Cruzávamos quase que sempre pelos corredores, você tão linda com sua seriedade
quase britânica; eu meio bobo, como um menino tímido e pobre que namora a
bicicleta nova da vitrine observava seus passos tentando decifrar suas emoções,
sua fixação nos papéis, protocolos, por vezes gargalhava com os amigos...
Em um dia como muitos
outros, cansado de tudo e todos, o telefone toca. Exito por um instante mover
minhas mãos em direção ao som estridente que insiste em percorrer minha mente,
mas inevitavelmente alcancei o aparelho e eis que tomo um susto. É ela! Uma
eternidade separava aquele momento da ultima vez que havíamos trocado meias
palavras em um cinzento outono, empoeirado pelo passado. Conversamos poucos
minutos, mas o bastante para reanimar um dia sem vida. Ouvir sua voz melodiosa,
sentir entendimento e afinidade nas palavras com alguém que não se pode ver é a
maravilha que ‘Bell’ tornou possível. Uma ligação de poucos minutos que mudava,
apartir dalí, os rumos de toda historia.
Então seus olhos eram os
mais enigmáticos que eu já havia visto. Estávamos em frente a minha faculdade
num encontro que eu desejava há muito tempo. Eu estava assustado, incrédulo,
sem entender o motivo para alguém tão interessante dispor do seu tempo para
conversarmos. Mas até este momento enfim chegar passamos dias conversando, nos
descobrindo. Ela era divertida, eu tentava diverti-la também; conversávamos com
um respeito quase santo e nossas palavras eram revestidas de educação e
polidez. Parecíamos velhos amigos, combatentes de guerra que permaneceram décadas
sem se falar e que agora precisavam aproveitar o tempo que tinham, pois nunca é
tarde para a neblina se dispor sobre o verde gramado, sepultando segredos
jamais revelados. Após alguns desencontros, muitas tentativas em vão lá estávamos
nós... Ela, amavelmente bela, divertida, trazia no enigmático olhar um mistério
que gritava, ansiava por ser revelado. Como
uma criança acuada após uma traquinagem eu estava encolhido, tenso, sem
acreditar no que acontecia diante dos meus olhos. Ela, a pessoa que eu seguia há
anos por entre corredores mudos, que nunca se importam com aqueles apressados
que trafegam com papéis, que buscam esconder suas aflições do mundo - pois a
medida das aflições não é a mesma para todos, não é necessário compartilhar com
os demais suas dores, acredita-se erroneamente ser mais fácil suportar as dores
da vida quando se está sozinho - se prostrava ao alcance das minhas mãos, dos
meus sedentos lábios. O tempo de brincar de pique - esconde havia acabado, compartilhávamos
do mesmo ar, eu a tinha ao meu lado. Sem quebra-cabeças, sem o labirinto
desumano que me separou dela por tanto e tanto tempo.

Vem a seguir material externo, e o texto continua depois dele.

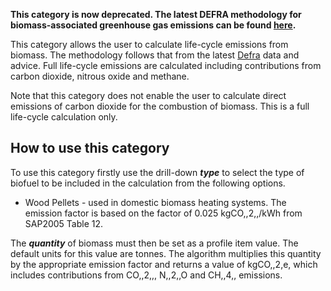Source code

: **This category is now deprecated. The latest DEFRA methodology for
biomass-associated greenhouse gas emissions can be found
[here](DEFRA_Biomass_fuel_methodology).**

This category allows the user to calculate life-cycle emissions from
biomass. The methodology follows that from the latest
[Defra](http://www.defra.gov.uk/environment/business/reporting/conversion-factors.htm)
data and advice. Full life-cycle emissions are calculated including
contributions from carbon dioxide, nitrous oxide and methane.

Note that this category does not enable the user to calculate direct
emissions of carbon dioxide for the combustion of biomass. This is a
full life-cycle calculation only.

## How to use this category

To use this category firstly use the drill-down ***type*** to select the
type of biofuel to be included in the calculation from the following
options.

  - Wood Pellets - used in domestic biomass heating systems. The
    emission factor is based on the factor of 0.025 kgCO,,2,,/kWh from
    SAP2005 Table 12.

The ***quantity*** of biomass must then be set as a profile item value.
The default units for this value are tonnes. The algorithm multiplies
this quantity by the appropriate emission factor and returns a value of
kgCO,,2,e, which includes contributions from CO,,2,,, N,,2,,O and
CH,,4,, emissions.
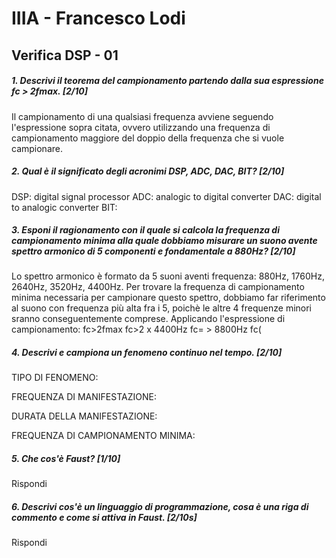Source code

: # IIIA - Francesco Lodi

## Verifica DSP - 01

##### 1. Descrivi il teorema del campionamento partendo dalla sua espressione _fc > 2fmax_. [2/10]

Il campionamento di una qualsiasi frequenza avviene seguendo l'espressione sopra citata, ovvero utilizzando una frequenza di campionamento maggiore del doppio della frequenza che si vuole campionare.

##### 2. Qual è il significato degli acronimi _DSP_, _ADC_, _DAC_, _BIT_? [2/10]

DSP: digital signal processor
ADC: analogic to digital converter
DAC: digital to analogic converter
BIT: 

##### 3. Esponi il ragionamento con il quale si calcola la frequenza di campionamento minima alla quale dobbiamo misurare un suono avente spettro armonico di 5 componenti e fondamentale a _880Hz_? [2/10]

Lo spettro armonico è formato da 5 suoni aventi frequenza: 880Hz, 1760Hz, 2640Hz, 3520Hz, 4400Hz.
Per trovare la frequenza di campionamento minima necessaria per campionare questo spettro, dobbiamo far riferimento al suono con frequenza più alta fra i 5, poichè le altre 4 frequenze minori sranno conseguentemente comprese. Applicando l'espressione di campionamento:
fc>2fmax
fc>2 x 4400Hz
fc= > 8800Hz
fc(

##### 4. Descrivi e campiona un fenomeno continuo nel tempo. [2/10]

TIPO DI FENOMENO: 

FREQUENZA DI MANIFESTAZIONE:

DURATA DELLA MANIFESTAZIONE:

FREQUENZA DI CAMPIONAMENTO MINIMA:

##### 5. Che cos'è _Faust_? [1/10]

Rispondi

##### 6. Descrivi cos'è un linguaggio di programmazione, cosa è una riga di commento e come si attiva in _Faust_. [2/10s]

Rispondi
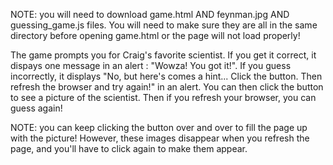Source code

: NOTE: you will need to download game.html AND feynman.jpg AND guessing_game.js files. You will need to make sure they are all in the same directory before opening game.html or the page will not load properly!

The game prompts you for Craig's favorite scientist.  If you get it correct, it dispays one message in an alert :  "Wowza! You got it!".  If you guess incorrectly, it displays "No, but here's comes a hint... Click the button. Then refresh the browser and try again!" in an alert.   You can then click the button to see a picture of the scientist. Then if you refresh your browser, you can guess again!

NOTE: you can keep clicking the button over and over to fill the page up with the picture!  However, these images disappear when you refresh the page, and you'll have to click again to make them appear.

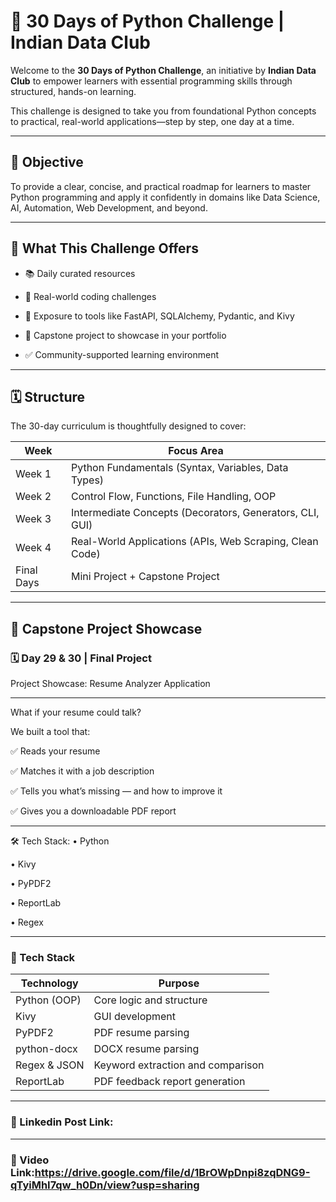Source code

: # 🚀 30 Days of Python Challenge | Indian Data Club

Welcome to the **30 Days of Python Challenge**, an initiative by **Indian Data Club** to empower learners with essential programming skills through structured, hands-on learning.

This challenge is designed to take you from foundational Python concepts to practical, real-world applications—step by step, one day at a time.

---

## 🎯 Objective

To provide a clear, concise, and practical roadmap for learners to master Python programming and apply it confidently in domains like Data Science, AI, Automation, Web Development, and beyond.

---

## 🧭 What This Challenge Offers

- 📚 Daily curated resources
  
- 🧪 Real-world coding challenges
   
- 🧰 Exposure to tools like FastAPI, SQLAlchemy, Pydantic, and Kivy
  
- 💼 Capstone project to showcase in your portfolio
  
- ✅ Community-supported learning environment

---

## 🗓️ Structure

The 30-day curriculum is thoughtfully designed to cover:

| Week       | Focus Area                                               |
|------------|----------------------------------------------------------|
| Week 1     | Python Fundamentals (Syntax, Variables, Data Types)     |
| Week 2     | Control Flow, Functions, File Handling, OOP              |
| Week 3     | Intermediate Concepts (Decorators, Generators, CLI, GUI)|
| Week 4     | Real-World Applications (APIs, Web Scraping, Clean Code)|
| Final Days | Mini Project + Capstone Project                          |

---

## 🧠 Capstone Project Showcase  
### 🗓️ Day 29 & 30 | Final Project

Project Showcase: Resume Analyzer Application

---

What if your resume could talk?

We built a tool that:

✅ Reads your resume

✅ Matches it with a job description

✅ Tells you what’s missing — and how to improve it

✅ Gives you a downloadable PDF report

---

🛠️ Tech Stack: 
 • Python 
 
 • Kivy
 
 • PyPDF2 
 
 • ReportLab 
 
 • Regex

---

### 🧰 Tech Stack

| Technology      | Purpose                                 |
|-----------------|-----------------------------------------|
| Python (OOP)    | Core logic and structure                |
| Kivy            | GUI development                         |
| PyPDF2          | PDF resume parsing                      |
| python-docx     | DOCX resume parsing                     |
| Regex & JSON    | Keyword extraction and comparison       |
| ReportLab       | PDF feedback report generation          |


---

### 📎 Linkedin Post Link:

---

### 🎥 Video Link:https://drive.google.com/file/d/1BrOWpDnpi8zqDNG9-qTyiMhI7qw_h0Dn/view?usp=sharing
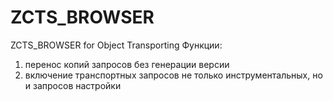 # ZCTS_BROWSER
ZCTS_BROWSER for Object Transporting
Функции:
1) перенос копий запросов без генерации версии
2) включение транспортных запросов не только инструментальных, но и запросов настройки
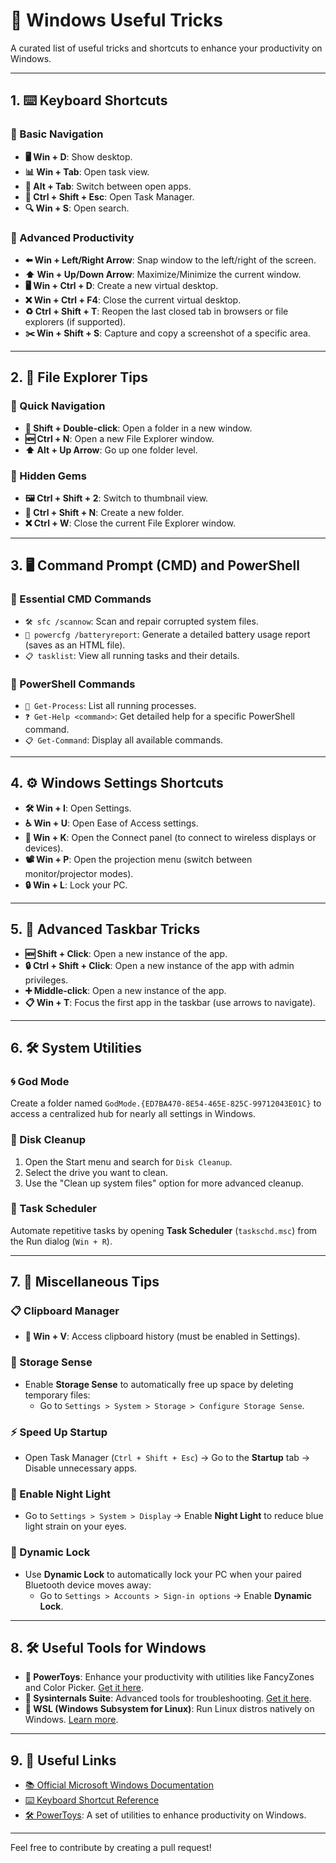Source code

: # 🚀 Windows Useful Tricks

A curated list of useful tricks and shortcuts to enhance your productivity on Windows.

---

## 1. ⌨️ Keyboard Shortcuts

### 🔹 Basic Navigation
- **🖥️ Win + D**: Show desktop.
- **📊 Win + Tab**: Open task view.
- **🔄 Alt + Tab**: Switch between open apps.
- **🔧 Ctrl + Shift + Esc**: Open Task Manager.
- **🔍 Win + S**: Open search.

### 🔹 Advanced Productivity
- **⬅️ Win + Left/Right Arrow**: Snap window to the left/right of the screen.
- **⬆️ Win + Up/Down Arrow**: Maximize/Minimize the current window.
- **🖥️ Win + Ctrl + D**: Create a new virtual desktop.
- **❌ Win + Ctrl + F4**: Close the current virtual desktop.
- **♻️ Ctrl + Shift + T**: Reopen the last closed tab in browsers or file explorers (if supported).
- **✂️ Win + Shift + S**: Capture and copy a screenshot of a specific area.

---

## 2. 📁 File Explorer Tips

### 🔹 Quick Navigation
- **🔄 Shift + Double-click**: Open a folder in a new window.
- **🆕 Ctrl + N**: Open a new File Explorer window.
- **⬆️ Alt + Up Arrow**: Go up one folder level.

### 🔹 Hidden Gems
- **🖼️ Ctrl + Shift + 2**: Switch to thumbnail view.
- **📂 Ctrl + Shift + N**: Create a new folder.
- **❌ Ctrl + W**: Close the current File Explorer window.

---

## 3. 🖥️ Command Prompt (CMD) and PowerShell

### 🔹 Essential CMD Commands
- `🛠️ sfc /scannow`: Scan and repair corrupted system files.
- `🔋 powercfg /batteryreport`: Generate a detailed battery usage report (saves as an HTML file).
- `📋 tasklist`: View all running tasks and their details.

### 🔹 PowerShell Commands
- `📜 Get-Process`: List all running processes.
- `❓ Get-Help <command>`: Get detailed help for a specific PowerShell command.
- `📋 Get-Command`: Display all available commands.

---

## 4. ⚙️ Windows Settings Shortcuts

- **🛠️ Win + I**: Open Settings.
- **♿ Win + U**: Open Ease of Access settings.
- **📡 Win + K**: Open the Connect panel (to connect to wireless displays or devices).
- **📽️ Win + P**: Open the projection menu (switch between monitor/projector modes).
- **🔒 Win + L**: Lock your PC.

---

## 5. 🔖 Advanced Taskbar Tricks

- **🆕 Shift + Click**: Open a new instance of the app.
- **🔒 Ctrl + Shift + Click**: Open a new instance of the app with admin privileges.
- **➕ Middle-click**: Open a new instance of the app.
- **📋 Win + T**: Focus the first app in the taskbar (use arrows to navigate).

---

## 6. 🛠️ System Utilities

### 🌀 God Mode
Create a folder named `GodMode.{ED7BA470-8E54-465E-825C-99712043E01C}` to access a centralized hub for nearly all settings in Windows.

### 🧹 Disk Cleanup
1. Open the Start menu and search for `Disk Cleanup`.
2. Select the drive you want to clean.
3. Use the "Clean up system files" option for more advanced cleanup.

### 🔄 Task Scheduler
Automate repetitive tasks by opening **Task Scheduler** (`taskschd.msc`) from the Run dialog (`Win + R`).

---

## 7. 🌟 Miscellaneous Tips

### 📋 Clipboard Manager
- **📝 Win + V**: Access clipboard history (must be enabled in Settings).

### 🧼 Storage Sense
- Enable **Storage Sense** to automatically free up space by deleting temporary files:
  - Go to `Settings > System > Storage > Configure Storage Sense`.

### ⚡ Speed Up Startup
- Open Task Manager (`Ctrl + Shift + Esc`) → Go to the **Startup** tab → Disable unnecessary apps.

### 🌙 Enable Night Light
- Go to `Settings > System > Display` → Enable **Night Light** to reduce blue light strain on your eyes.

### 🔐 Dynamic Lock
- Use **Dynamic Lock** to automatically lock your PC when your paired Bluetooth device moves away:
  - Go to `Settings > Accounts > Sign-in options` → Enable **Dynamic Lock**.

---

## 8. 🛠️ Useful Tools for Windows

- **🚀 PowerToys**: Enhance your productivity with utilities like FancyZones and Color Picker. [Get it here](https://github.com/microsoft/PowerToys).
- **🧰 Sysinternals Suite**: Advanced tools for troubleshooting. [Get it here](https://learn.microsoft.com/en-us/sysinternals/).
- **🐧 WSL (Windows Subsystem for Linux)**: Run Linux distros natively on Windows. [Learn more](https://learn.microsoft.com/en-us/windows/wsl/).

---

## 9. 🔗 Useful Links

- [📚 Official Microsoft Windows Documentation](https://docs.microsoft.com/en-us/windows/)
- [⌨️ Keyboard Shortcut Reference](https://support.microsoft.com/en-us/windows/keyboard-shortcuts-in-windows/)
- [🛠️ PowerToys](https://github.com/microsoft/PowerToys): A set of utilities to enhance productivity on Windows.

---

Feel free to contribute by creating a pull request!

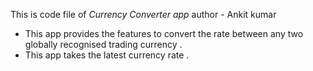This is code file of <i> Currency Converter app </i>
author - Ankit kumar

<ul>
  <li>This app provides the features to convert the rate between any two globally recognised trading currency .</li>
  <li>This app takes the latest currency rate .</li>
</ul>
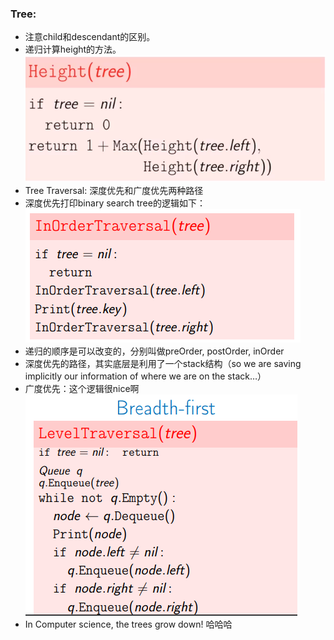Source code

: ### Tree: 
* 注意child和descendant的区别。<br>
* 递归计算height的方法。<br>
![tree-height](https://github.com/baoqger/Coursera-data-structures-UCSD/blob/master/week1/img/tree-height.png)<br>
* Tree Traversal: 深度优先和广度优先两种路径 <br>
* 深度优先打印binary search tree的逻辑如下： <br>
![tree-dfs](https://github.com/baoqger/Coursera-data-structures-UCSD/blob/master/week1/img/tree-inordertraversal.png)<br>
* 递归的顺序是可以改变的，分别叫做preOrder, postOrder, inOrder <br>
* 深度优先的路径，其实底层是利用了一个stack结构（so we are saving implicitly our information of where we are on the stack…） <br>
* 广度优先：这个逻辑很nice啊 <br>
![time-bfs](https://github.com/baoqger/Coursera-data-structures-UCSD/blob/master/week1/img/tree-breadthfirst.png)<br>
* In Computer science, the trees grow down! 哈哈哈 <br>

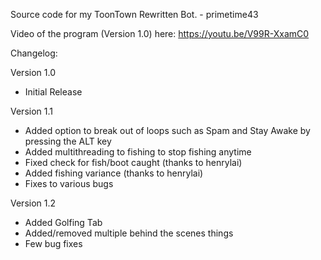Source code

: Source code for my ToonTown Rewritten Bot. - primetime43

Video of the program (Version 1.0) here: https://youtu.be/V99R-XxamC0

Changelog:

Version 1.0
- Initial Release

Version 1.1
- Added option to break out of loops such as Spam and Stay Awake by pressing the ALT key
- Added multithreading to fishing to stop fishing anytime
- Fixed check for fish/boot caught (thanks to henrylai)
- Added fishing variance (thanks to henrylai)
- Fixes to various bugs

Version 1.2
- Added Golfing Tab
- Added/removed multiple behind the scenes things
- Few bug fixes
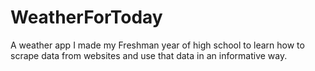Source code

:# WeatherForToday
A weather app I made my Freshman year of high school to learn how to scrape data from websites and use that data in an informative way.
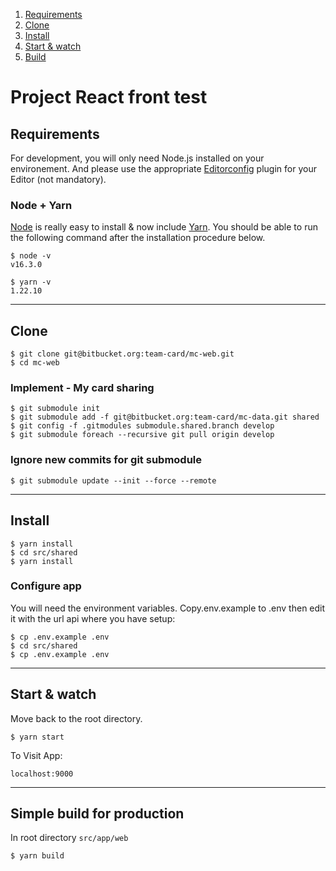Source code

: 1. [Requirements](#cequirements)
2. [Clone](#clone)
3. [Install](#install)
4. [Start & watch](#start)
5. [Build](#build)

# Project React front test

## Requirements

For development, you will only need Node.js installed on your environement.
And please use the appropriate [Editorconfig](http://editorconfig.org/) plugin for your Editor (not mandatory).

### Node + Yarn

[Node](http://nodejs.org/) is really easy to install & now include [Yarn](https://classic.yarnpkg.com/en/).
You should be able to run the following command after the installation procedure
below.

    $ node -v
    v16.3.0

    $ yarn -v
    1.22.10

---

## Clone

    $ git clone git@bitbucket.org:team-card/mc-web.git
    $ cd mc-web

### Implement - My card sharing

    $ git submodule init
    $ git submodule add -f git@bitbucket.org:team-card/mc-data.git shared
    $ git config -f .gitmodules submodule.shared.branch develop
    $ git submodule foreach --recursive git pull origin develop

### Ignore new commits for git submodule

    $ git submodule update --init --force --remote

---

## Install

    $ yarn install
    $ cd src/shared
    $ yarn install

### Configure app

You will need the environment variables. Copy.env.example to .env then edit it with the url api where you have setup:

    $ cp .env.example .env
    $ cd src/shared
    $ cp .env.example .env

---

## Start & watch

Move back to the root directory.

    $ yarn start

To Visit App:

`localhost:9000`

---

## Simple build for production

In root directory `src/app/web`

    $ yarn build
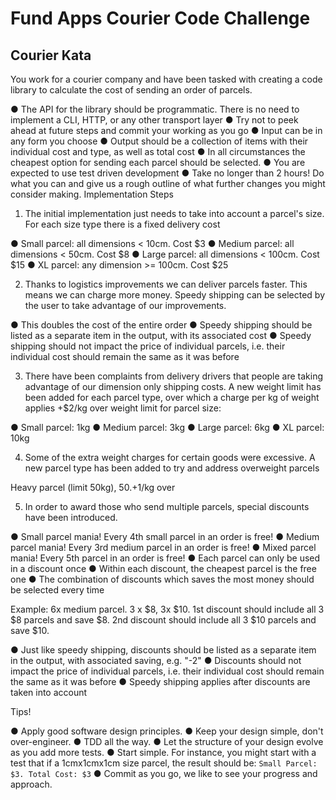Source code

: # Fund Apps Courier Code Challenge 

## Courier Kata 

You work for a courier company and have been tasked with creating a code library to calculate the cost of sending an order of parcels. 

● The API for the library should be programmatic. There is no need to implement a CLI, HTTP, or any other transport layer 
● Try not to peek ahead at future steps and commit your working as you go 
● Input can be in any form you choose 
● Output should be a collection of items with their individual cost and type, as well as total cost 
● In all circumstances the cheapest option for sending each parcel should be selected. 
● You are expected to use test driven development 
● Take no longer than 2 hours! Do what you can and give us a rough outline of what further changes you might consider making. 
Implementation Steps 


1) ​The initial implementation just needs to take into account a parcel's size. For each size type there is a fixed delivery cost 

● Small parcel: all dimensions < 10cm. Cost $3 
● Medium parcel: all dimensions < 50cm. Cost $8 
● Large parcel: all dimensions < 100cm. Cost $15 
● XL parcel: any dimension >= 100cm. Cost $25 


2) ​Thanks to logistics improvements we can deliver parcels faster. This means we can charge more money. Speedy shipping can be selected by the user to take advantage of our improvements. 

● This doubles the cost of the entire order 
● Speedy shipping should be listed as a separate item in the output, with its associated cost 
● Speedy shipping should not impact the price of individual parcels, i.e. their individual cost should remain the same as it was before 


3) ​There have been complaints from delivery drivers that people are taking advantage of our dimension only shipping costs. A new weight limit has been added for each parcel type, over which a charge per kg of weight applies 
+$2/kg over weight limit for parcel size: 

● Small parcel: 1kg 
● Medium parcel: 3kg 
● Large parcel: 6kg 
● XL parcel: 10kg 


4) ​Some of the extra weight charges for certain goods were excessive. A new parcel type has been added to try and address overweight parcels 

Heavy parcel (limit 50kg), $50. +$1/kg over 


5) ​In order to award those who send multiple parcels, special discounts have been introduced. 

● Small parcel mania! Every 4th small parcel in an order is free! 
● Medium parcel mania! Every 3rd medium parcel in an order is free! 
● Mixed parcel mania! Every 5th parcel in an order is free! 
● Each parcel can only be used in a discount once 
● Within each discount, the cheapest parcel is the free one 
● The combination of discounts which saves the most money should be selected every time 


Example: 6x medium parcel. 3 x $8, 3x $10. 1st discount should include all 3 $8 parcels and save $8. 2nd discount should include all 3 $10 parcels and save $10. 


● Just like speedy shipping, discounts should be listed as a separate item in the output, with associated saving, e.g. "-2" 
● Discounts should not impact the price of individual parcels, i.e. their individual cost should remain the same as it was before 
● Speedy shipping applies after discounts are taken into account 


Tips! 


● Apply good software design principles. 
● Keep your design simple, don't over-engineer. 
● TDD all the way. 
● Let the structure of your design evolve as you add more tests. 
● Start simple. For instance, you might start with a test that if a 1cmx1cmx1cm size parcel, the result should be: `Small Parcel: $3. Total Cost: $3` 
● Commit as you go, we like to see your progress and approach. 


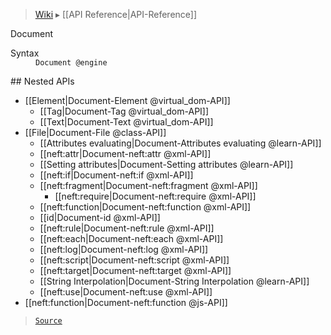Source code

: > [Wiki](Home) ▸ [[API Reference|API-Reference]]

Document
<dl><dt>Syntax</dt><dd><code>Document @engine</code></dd></dl>
## Nested APIs

* [[Element|Document-Element @virtual_dom-API]]
  * [[Tag|Document-Tag @virtual_dom-API]]
  * [[Text|Document-Text @virtual_dom-API]]
* [[File|Document-File @class-API]]
  * [[Attributes evaluating|Document-Attributes evaluating @learn-API]]
  * [[neft:attr|Document-neft:attr @xml-API]]
  * [[Setting attributes|Document-Setting attributes @learn-API]]
  * [[neft:if|Document-neft:if @xml-API]]
  * [[neft:fragment|Document-neft:fragment @xml-API]]
    * [[neft:require|Document-neft:require @xml-API]]
  * [[neft:function|Document-neft:function @xml-API]]
  * [[id|Document-id @xml-API]]
  * [[neft:rule|Document-neft:rule @xml-API]]
  * [[neft:each|Document-neft:each @xml-API]]
  * [[neft:log|Document-neft:log @xml-API]]
  * [[neft:script|Document-neft:script @xml-API]]
  * [[neft:target|Document-neft:target @xml-API]]
  * [[String Interpolation|Document-String Interpolation @learn-API]]
  * [[neft:use|Document-neft:use @xml-API]]
* [[neft:function|Document-neft:function @js-API]]

> [`Source`](/Neft-io/neft/blob/feb74662c4f7ee7aedc58bcb4488ea1b56f65be9/src/document/index.litcoffee#document)


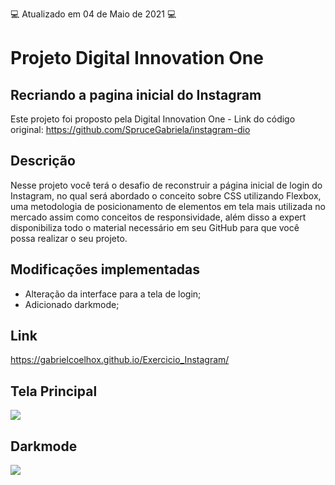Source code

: :computer: Atualizado em 04 de Maio de 2021 :computer:

# Projeto Digital Innovation One

## Recriando a pagina inicial do Instagram

Este projeto foi proposto pela Digital Innovation One - Link do código original: https://github.com/SpruceGabriela/instagram-dio

## Descrição

Nesse projeto você terá o desafio de reconstruir a página inicial de login do Instagram, no qual será abordado o conceito sobre CSS utilizando Flexbox, uma metodologia de posicionamento de elementos em tela mais utilizada no mercado assim como conceitos de responsividade, além disso a expert disponibiliza todo o material necessário em seu GitHub para que você possa realizar o seu projeto.

## Modificações implementadas

- Alteração da interface para a tela de login;
- Adicionado darkmode;

## Link

https://gabrielcoelhox.github.io/Exercicio_Instagram/

## Tela Principal

<img src="https://i.ibb.co/NT4x0nS/img-principal.png"/>

## Darkmode

<img src="https://i.ibb.co/C2ZJLMk/img-dark-mode.png"/>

Então seus lábios eram os mais doces que eu já havia provado. Sua sedosa pele,
a respiração ritmada, os ciumentos cabelos que insistiam em separar lábios que,
por Deus, pareciam terem sidos concebidos um ao outro. O beijo que levou anos
para acontecer marcaria agora alguns poucos segundos para a eternidade. Neste
instante eterno tudo e tanto se passou em minha mente, um turbilhão de emoções;
eu poderia congelar este momento para relembrá-lo por toda a vida. Quase não
acreditava em tudo que acontecia. Meus dedos, desbravadores, buscavam alento
por trás da sua cabeça enquanto nossos lábios dialogavam, enquanto nossos
corpos se esquentavam, enquanto o desejo se inflamava mais e mais.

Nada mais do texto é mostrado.